>>>
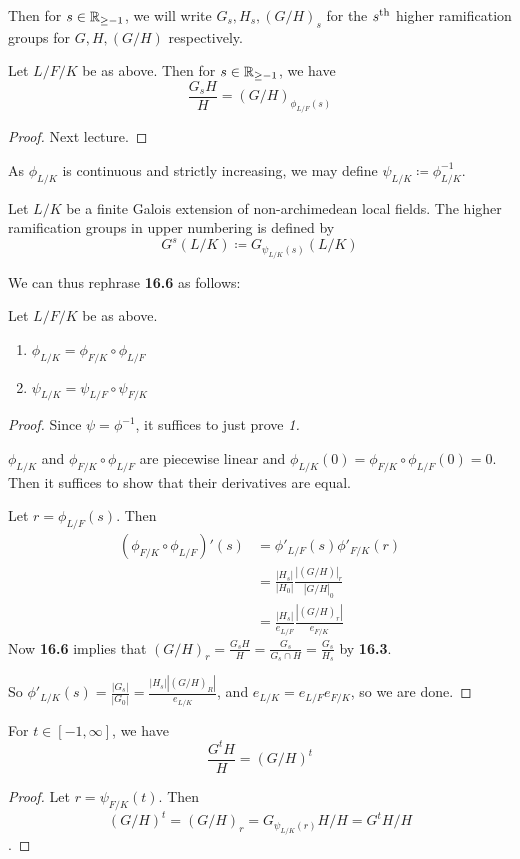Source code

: \documentclass[10pt,a4paper]{article}
\begin{document}
Then for $s \in \mathbb{R}_{\geq-1}$, we will write $G_s, H_s, (G/H)_s$ for the $s\textsuperscript{th}$ higher ramification groups for $G, H, (G/H)$ respectively.
\begin{theorem}
  Let $L/F/K$ be as above. Then for $s\in \mathbb{R}_{\geq -1}$, we have
  \[\frac{G_sH}{H} = (G/H)_{\phi_{L/F}(s)}\]
\end{theorem}
\begin{proof}
  Next lecture.
\end{proof}
As $\phi_{L/K}$ is continuous and strictly increasing, we may define $\psi_{L/K} \coloneqq \phi_{L/K}^{-1}$.
\begin{definition}
  Let $L/K$ be a finite Galois extension of non-archimedean local fields. The higher ramification groups in upper numbering is defined by
  \[G^s(L/K) \coloneqq G_{\psi_{L/K}(s)}(L/K)\]
\end{definition}
We can thus rephrase \textbf{16.6} as follows:
\begin{lemma}Let $L/F/K$ be as above.
  \begin{enumerate}
    \item $\phi_{L/K}  = \phi_{F/K}\circ \phi_{L/F}$
    \item $\psi_{L/K} = \psi_{L/F} \circ \psi_{F/K}$
  \end{enumerate}
\end{lemma}
\begin{proof}
  Since $\psi = \phi^{-1}$, it suffices to just prove \textit{1.}

  $\phi_{L/K}$ and $\phi_{F/K}\circ \phi_{L/F}$ are piecewise linear and $\phi_{L/K}(0) = \phi_{F/K}\circ \phi_{L/F}(0) = 0$. Then it suffices to show that their derivatives are equal.

  Let $r = \phi_{L/F}(s)$. Then
  \begin{align*}
    (\phi_{F/K}\circ \phi_{L/F})'(s) &= \phi'_{L/F}(s) \phi'_{F/K}(r)\\
    &= \frac{|H_s|}{|H_0|}\frac{|(G/H)|_r}{|G/H|_0}\\
    &= \frac{|H_s|}{e_{L/F}}\frac{|(G/H)_r|}{e_{F/K}}
  \end{align*}
  Now \textbf{16.6} implies that $(G/H)_r = \frac{G_sH}{H} = \frac{G_s}{G_s \cap H} = \frac{G_s}{H_s}$ by \textbf{16.3}.

  So $\phi'_{L/K}(s) = \frac{|G_s|}{|G_0|} = \frac{|H_s||(G/H)_R|}{e_{L/K}}$, and $e_{L/K} = e_{L/F}e_{F/K}$, so we are done.
\end{proof}
\begin{corollary}For $t \in [-1, \infty]$, we have
  \[\frac{G^tH}{H} = (G/H)^t\]
\end{corollary}
\begin{proof}
  Let $r =\psi_{F/K}(t)$. Then
  \[(G/H)^t = (G/H)_r = G_{\psi_{L/K}(r)}H/H = G^tH/H\].
\end{proof}
\end{document}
<<<
The lines to copy are those above that contain "higher".

§ Answer box:
Then for $s \in \mathbb{R}_{\geq-1}$, we will write $G_s, H_s, (G/H)_s$ for the $s\textsuperscript{th}$ higher ramification groups for $G, H, (G/H)$ respectively.
  Let $L/K$ be a finite Galois extension of non-archimedean local fields. The higher ramification groups in upper numbering is defined by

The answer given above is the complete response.